In this case you just prepend your path from resulting PATH from ~/.zshenv to the PATH that was mutated by /etc/zprofile.

In order to remove duplications and not just merge two paths you can use instead of this

export PATH=$PATH_SAVE:$PATH

this script:

# add unique paths from PATH to PATH_SAVE and replace PATH with PATH_SAVE
if [ -n "$PATH_SAVE" ]; then
  PATH_SAVE=:$PATH_SAVE:;
  PATH=$PATH:
  while [ -n "$PATH" ]; do
   x=${PATH%%:*}  # the first remaining entry
   case $PATH_SAVE in
     *:$x:*) ;;  # already there
     *) PATH_SAVE=$PATH_SAVE$x: ;;  # not there yet
   esac
   PATH=${PATH#*:}
  done
  PATH=${PATH_SAVE:1:-1}
  unset PATH_SAVE x
  export PATH
fi

Reordering entries in /etc/paths realy feels like a less intrusive way of fixing this.
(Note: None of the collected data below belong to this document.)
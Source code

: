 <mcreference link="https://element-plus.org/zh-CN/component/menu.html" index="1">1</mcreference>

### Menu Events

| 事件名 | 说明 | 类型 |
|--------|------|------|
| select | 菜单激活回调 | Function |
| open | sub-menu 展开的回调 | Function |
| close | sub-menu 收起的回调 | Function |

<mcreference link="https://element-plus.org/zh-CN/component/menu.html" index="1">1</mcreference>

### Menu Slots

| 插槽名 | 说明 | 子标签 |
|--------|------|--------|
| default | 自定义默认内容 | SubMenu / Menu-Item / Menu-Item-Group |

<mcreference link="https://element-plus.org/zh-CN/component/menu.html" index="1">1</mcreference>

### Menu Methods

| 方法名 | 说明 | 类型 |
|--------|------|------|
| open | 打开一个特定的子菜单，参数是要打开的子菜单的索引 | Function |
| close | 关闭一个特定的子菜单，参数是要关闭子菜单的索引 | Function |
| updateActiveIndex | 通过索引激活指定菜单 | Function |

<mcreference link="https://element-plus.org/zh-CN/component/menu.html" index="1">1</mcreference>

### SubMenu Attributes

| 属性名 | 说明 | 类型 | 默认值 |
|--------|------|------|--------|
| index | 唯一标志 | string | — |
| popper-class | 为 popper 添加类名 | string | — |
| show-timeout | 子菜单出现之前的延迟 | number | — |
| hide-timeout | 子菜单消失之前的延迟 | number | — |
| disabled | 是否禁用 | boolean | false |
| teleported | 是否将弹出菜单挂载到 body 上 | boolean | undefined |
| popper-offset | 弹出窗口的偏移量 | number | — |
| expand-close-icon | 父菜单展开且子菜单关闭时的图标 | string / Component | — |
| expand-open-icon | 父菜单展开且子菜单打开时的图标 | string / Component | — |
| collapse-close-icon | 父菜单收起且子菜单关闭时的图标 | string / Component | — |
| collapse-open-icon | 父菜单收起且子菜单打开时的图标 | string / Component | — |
if you google path_helper, you’ll notice that it has caused nothing but frustration ever since it was introduced in Leopard

I’ve searched for results in the past year and it doesn’t seem like people have real issues with it. Support questions on forums/mailing lists are from people that struggle to find out how to edit their PATH and what’s the right configuration file for that. The Hackernews comment about path_helper says that it used to be slow, but that’s not the case since the C rewrite. As for the supposed bugs it has, I haven’t found any real report of someone finding a bug with it.

Here’s what path_helper does, and is designed to do: It takes the current PATH and adds global entries to it, moving them to front if they already exist in PATH. Yes, it reorders entries in the PATH, because it was designed to run as the first thing in a login shell, not as the last. You’re just using it wrong, and then claim frustration with the tool.
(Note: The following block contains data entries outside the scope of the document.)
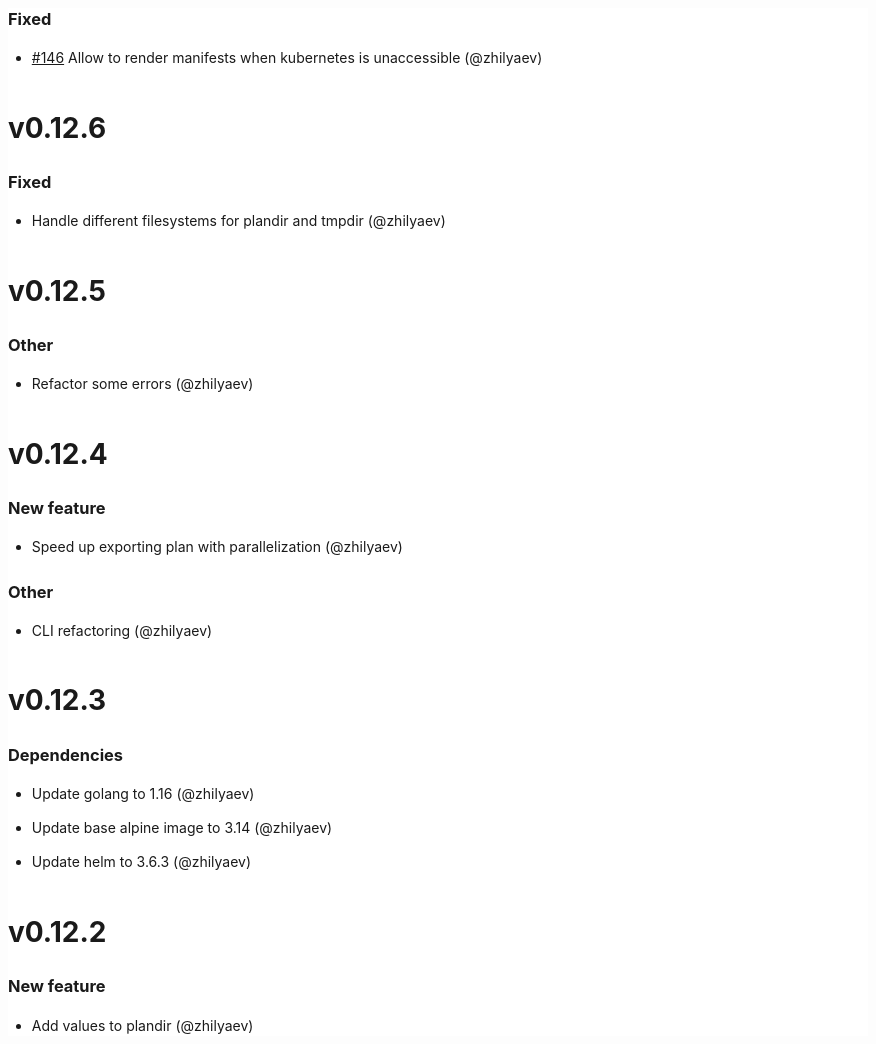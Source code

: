### Fixed

* [#146](https://github.com/helmwave/helmwave/issues/146) Allow to render manifests when kubernetes is unaccessible (@zhilyaev)



# v0.12.6

### Fixed

* Handle different filesystems for plandir and tmpdir (@zhilyaev)



# v0.12.5

### Other

* Refactor some errors (@zhilyaev)



# v0.12.4

### New feature

* Speed up exporting plan with parallelization (@zhilyaev)

### Other

* CLI refactoring (@zhilyaev)



# v0.12.3

### Dependencies

* Update golang to 1.16 (@zhilyaev)

* Update base alpine image to 3.14 (@zhilyaev)

* Update helm to 3.6.3 (@zhilyaev)



# v0.12.2

### New feature

* Add values to plandir (@zhilyaev)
I don’t think it’s evil to recommend people disable path_helper

@telemachus: People blindly follow instructions, especially when copy/pasting from README files, and forget that they do so. Especially when they don’t know what path_helper is (and most don’t). A Prezto user might switch back to bash and wonder why their system doesn’t work like before. They won’t remember to chmod +x path_helper

The bottom line (to me) is that OSX defaults to a non-standard $PATH and many users will want to adjust that. There are different ways to fix the problem.
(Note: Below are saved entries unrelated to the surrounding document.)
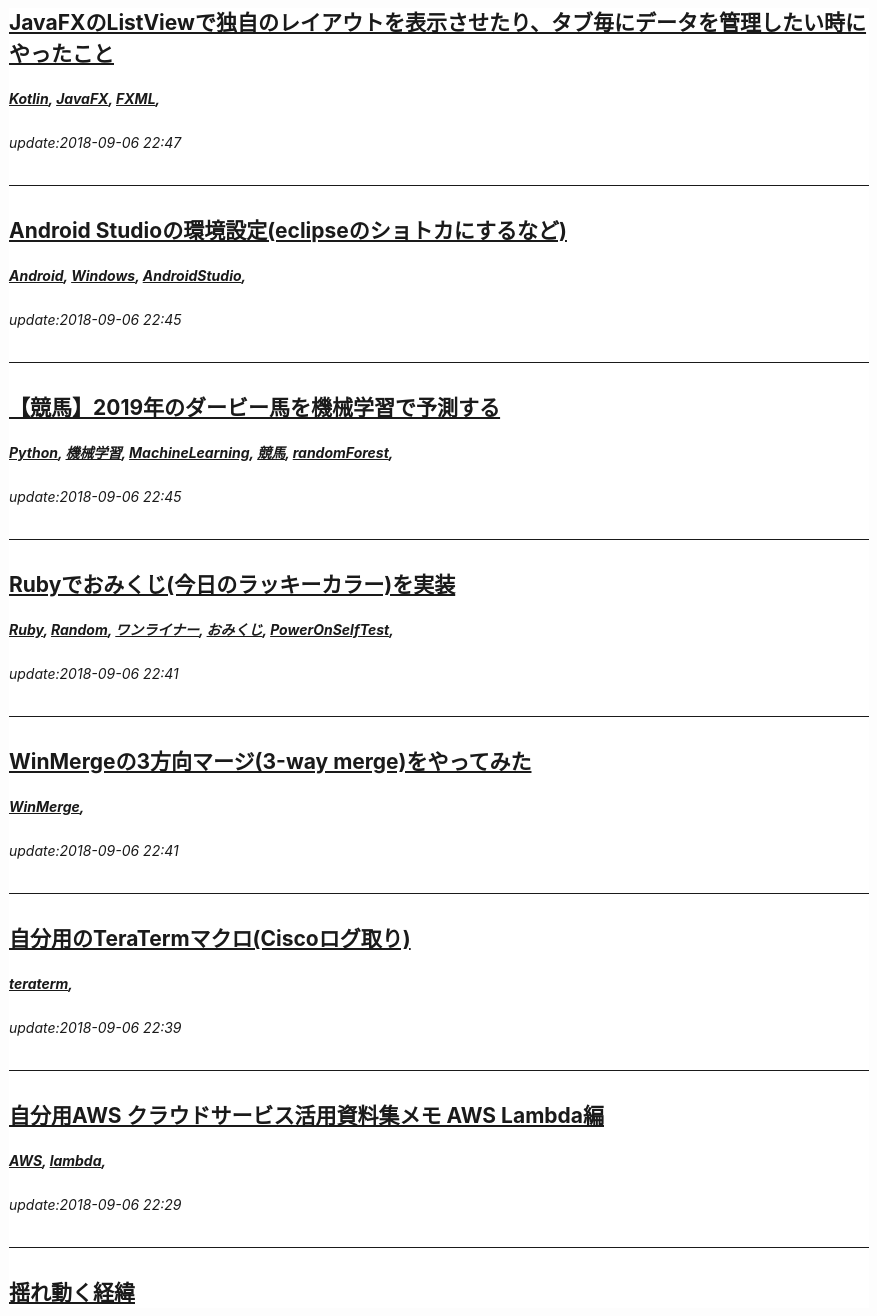 ## [JavaFXのListViewで独自のレイアウトを表示させたり、タブ毎にデータを管理したい時にやったこと](https://qiita.com/bearlike/items/2a9c3c8c5b86392b0b34)
##### [Kotlin](https://qiita.com/tags/Kotlin), [JavaFX](https://qiita.com/tags/JavaFX), [FXML](https://qiita.com/tags/FXML), 
###### update:2018-09-06 22:47
---
## [Android Studioの環境設定(eclipseのショトカにするなど)](https://qiita.com/FORTE/items/bd735fef40bdb5f7dfbf)
##### [Android](https://qiita.com/tags/Android), [Windows](https://qiita.com/tags/Windows), [AndroidStudio](https://qiita.com/tags/AndroidStudio), 
###### update:2018-09-06 22:45
---
## [【競馬】2019年のダービー馬を機械学習で予測する](https://qiita.com/Sinhalite/items/c177299718d2eca7c1b6)
##### [Python](https://qiita.com/tags/Python), [機械学習](https://qiita.com/tags/機械学習), [MachineLearning](https://qiita.com/tags/MachineLearning), [競馬](https://qiita.com/tags/競馬), [randomForest](https://qiita.com/tags/randomForest), 
###### update:2018-09-06 22:45
---
## [Rubyでおみくじ(今日のラッキーカラー)を実装](https://qiita.com/TCXO/items/7a525bd98d49fba77949)
##### [Ruby](https://qiita.com/tags/Ruby), [Random](https://qiita.com/tags/Random), [ワンライナー](https://qiita.com/tags/ワンライナー), [おみくじ](https://qiita.com/tags/おみくじ), [PowerOnSelfTest](https://qiita.com/tags/PowerOnSelfTest), 
###### update:2018-09-06 22:41
---
## [WinMergeの3方向マージ(3-way merge)をやってみた](https://qiita.com/mrrclb48z/items/2bba5410bec0feed2208)
##### [WinMerge](https://qiita.com/tags/WinMerge), 
###### update:2018-09-06 22:41
---
## [自分用のTeraTermマクロ(Ciscoログ取り)](https://qiita.com/toyokky/items/f1cf300bbcd0d35200a7)
##### [teraterm](https://qiita.com/tags/teraterm), 
###### update:2018-09-06 22:39
---
## [自分用AWS クラウドサービス活用資料集メモ AWS Lambda編](https://qiita.com/kter/items/48dc010df16e6b05c7fb)
##### [AWS](https://qiita.com/tags/AWS), [lambda](https://qiita.com/tags/lambda), 
###### update:2018-09-06 22:29
---
## [揺れ動く経緯](https://qiita.com/propella/items/d16e5bbb77977d80dc92)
Agreed. And I am advocating the least invasive way to fix the problem here: let path_helper do its thing and then customize it further to your needs.

Editors like Vim or Emacs start these shells when executing shell commands (i.e. M-x compile or M-x grep in Emacs). Git, too, starts such a shell to start an Editor. With path_helper enabled,git commitwill always start OS X builtin/usr/bin/vim/even if there is a custom installation in/usr/local/bin` (e.g. via Homebrew).

Yes. path_helper was only flawed in zsh, due to misplaced /etc/zshenv. Bash sources /etc/profile (which uses path_helper) only for login shells, not for other interactive or non-interactive shells.

There’s nothing wrong with path_helper per se.